Para ser jefe de algo, rara vez se nombra uno a sí mismo (la excepción serían los dictadores, algunos iluminados); y rara vez son nombrados por los colectivos sobre los que ejercerán su mandato. Y me refiero a nombramientos desde la libertad, por supuesto, y no a la pantomima de las llamadas elecciones democráticas.
Lo que suele ocurrir -el procedimiento- es que un jefe de más alto rango nombre a sus jefes inferiores o subalternos. Y en ese nombramiento hay siempre oportunismo y manipulación.
Yo, que soy muy listo -se dice el jefe superior-, te nombraré a ti como jefe nº 2 ó 3 ó 4, porque eres tan tonto que acatarás mis decisiones sin cuestionarlas e impondrás a otros mis normas sin que yo tenga que dar la cara ni resultar expuesto.
Pero ese jefe superior, a su vez, tiene otro jefe superior que lo ha nombrado y que, igualmente, piensa de él que es un tonto útil al que puede manipular a su antojo. Y esta escalera de verdaderos tontos y falsos listos sube hasta las alturas más vertiginosas y se pierde en el Cosmos.
También por el lado contrario, hasta en lo más bajo de la estructura social, en las cloacas de la humanidad, encontraremos jefecillos jugando al juego de mandar (juego que, básicamente, consiste en imponer a otros una voluntad absurda que nunca se apoya en la razón y a menudo en el interés particular).

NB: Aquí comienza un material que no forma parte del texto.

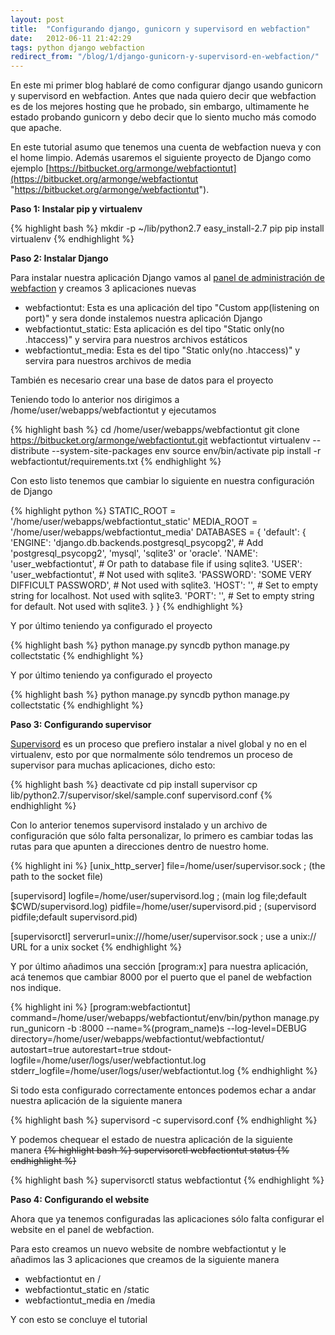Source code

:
 ```yaml
---
layout: post
title:  "Configurando django, gunicorn y supervisord en webfaction"
date:   2012-06-11 21:42:29
tags: python django webfaction
redirect_from: "/blog/1/django-gunicorn-y-supervisord-en-webfaction/"
---
```

En este mi primer blog hablaré de como configurar django usando gunicorn y supervisord en webfaction. Antes que nada quiero decir que webfaction es de los mejores hosting que he probado, sin embargo, ultimamente he estado probando gunicorn y debo decir que lo siento mucho más comodo que apache.

En este tutorial asumo que tenemos una cuenta de webfaction nueva y con el home limpio. Además usaremos el siguiente proyecto de Django como ejemplo [https://bitbucket.org/armonge/webfactiontut](https://bitbucket.org/armonge/webfactiontut "https://bitbucket.org/armonge/webfactiontut").

**Paso 1: Instalar pip y virtualenv**

{% highlight bash %}
mkdir -p ~/lib/python2.7
easy_install-2.7 pip
pip install virtualenv
{% endhighlight %}

**Paso 2: Instalar Django**

Para instalar nuestra aplicación Django vamos al [panel de administración de webfaction](http://my.webfaction.com "") y creamos 3 aplicaciones nuevas

- webfactiontut: Esta es una aplicación del tipo "Custom app(listening on port)" y sera donde instalemos nuestra aplicación Django
- webfactiontut_static: Esta aplicación es del tipo "Static only(no .htaccess)" y servira para nuestros archivos estáticos
- webfactiontut_media: Esta es del tipo "Static only(no .htaccess)" y servira para nuestros archivos de media

También es necesario crear una base de datos para el proyecto

Teniendo todo lo anterior nos dirigimos a /home/user/webapps/webfactiontut y ejecutamos

{% highlight bash %}
cd /home/user/webapps/webfactiontut
git clone https://bitbucket.org/armonge/webfactiontut.git webfactiontut
virtualenv --distribute --system-site-packages env
source env/bin/activate
pip install -r webfactiontut/requirements.txt
{% endhighlight %}

Con esto listo tenemos que cambiar lo siguiente en nuestra configuración de Django

{% highlight python %}
STATIC_ROOT = '/home/user/webapps/webfactiontut_static'
MEDIA_ROOT = '/home/user/webapps/webfactiontut_media'
DATABASES = {
    'default': {
        'ENGINE': 'django.db.backends.postgresql_psycopg2', # Add 'postgresql_psycopg2', 'mysql', 'sqlite3' or 'oracle'.
        'NAME': 'user_webfactiontut',                      # Or path to database file if using sqlite3.
        'USER': 'user_webfactiontut',                      # Not used with sqlite3.
        'PASSWORD': 'SOME VERY DIFFICULT PASSWORD',                  # Not used with sqlite3.
        'HOST': '',                      # Set to empty string for localhost. Not used with sqlite3.
        'PORT': '',                      # Set to empty string for default. Not used with sqlite3.
    }
}
{% endhighlight %}

Y por último teniendo ya configurado el proyecto

{% highlight bash %}
python manage.py syncdb
python manage.py collectstatic
{% endhighlight %}

Y por último teniendo ya configurado el proyecto

{% highlight bash %}
python manage.py syncdb
python manage.py collectstatic
{% endhighlight %}

**Paso 3: Configurando supervisor**

[Supervisord](http://supervisord.org/ "") es un proceso que prefiero instalar a nivel global y no en el virtualenv, esto por que normalmente sólo tendremos un proceso de supervisor para muchas aplicaciones, dicho esto:

{% highlight bash %}
deactivate
cd 
pip install supervisor
cp lib/python2.7/supervisor/skel/sample.conf supervisord.conf
{% endhighlight %}

Con lo anterior tenemos supervisord instalado y un archivo de configuración que sólo falta personalizar, lo primero es cambiar todas las rutas para que apunten a direcciones dentro de nuestro home.

{% highlight ini %}
[unix_http_server]
file=/home/user/supervisor.sock   ; (the path to the socket file)

[supervisord]
logfile=/home/user/supervisord.log ; (main log file;default $CWD/supervisord.log)
pidfile=/home/user/supervisord.pid ; (supervisord pidfile;default supervisord.pid)

[supervisorctl]
serverurl=unix:///home/user/supervisor.sock ; use a unix:// URL  for a unix socket
{% endhighlight %}

Y por último añadimos una sección [program:x] para nuestra aplicación, acá tenemos que cambiar 8000 por el puerto que el panel de webfaction nos indique.

{% highlight ini %}
[program:webfactiontut]
command=/home/user/webapps/webfactiontut/env/bin/python manage.py run_gunicorn -b :8000 --name=%(program_name)s --log-level=DEBUG
directory=/home/user/webapps/webfactiontut/webfactiontut/
autostart=true
autorestart=true
stdout-logfile=/home/user/logs/user/webfactiontut.log
stderr_logfile=/home/user/logs/user/webfactiontut.log
{% endhighlight %}

Si todo esta configurado correctamente entonces podemos echar a andar nuestra aplicación de la siguiente manera

{% highlight bash %}
supervisord -c supervisord.conf
{% endhighlight %}

Y podemos chequear el estado de nuestra aplicación de la siguiente manera
<s>
{% highlight bash %}
supervisorctl webfactiontut status
{% endhighlight %}

</s>

{% highlight bash %}
supervisorctl status webfactiontut
{% endhighlight %}

**Paso 4: Configurando el website**

Ahora que ya tenemos configuradas las aplicaciones sólo falta configurar el website en el panel de webfaction.

Para esto creamos un nuevo website de nombre webfactiontut y le añadimos las 3 aplicaciones que creamos de la siguiente manera

- webfactiontut en /
- webfactiontut_static en /static
- webfactiontut_media en /media


Y con esto se concluye el tutorial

En aquellos lejanos tiempos de la infancia, cuando todavía no repudiaba, por inconsciente, esta delirante realidad, y cuando en ocasiones la pandilla de cuatro se dividía en dos para jugar a indios y a vaqueros, invariablemente, yo siempre intentaba ser el jefe de los indios.
Y es que ser jefe de los indios, seguro que resulta más gratificante que -por ejemplo- ser jefe de los curas, jefe del dinero, jefe de los soldados o jefe de la mafia.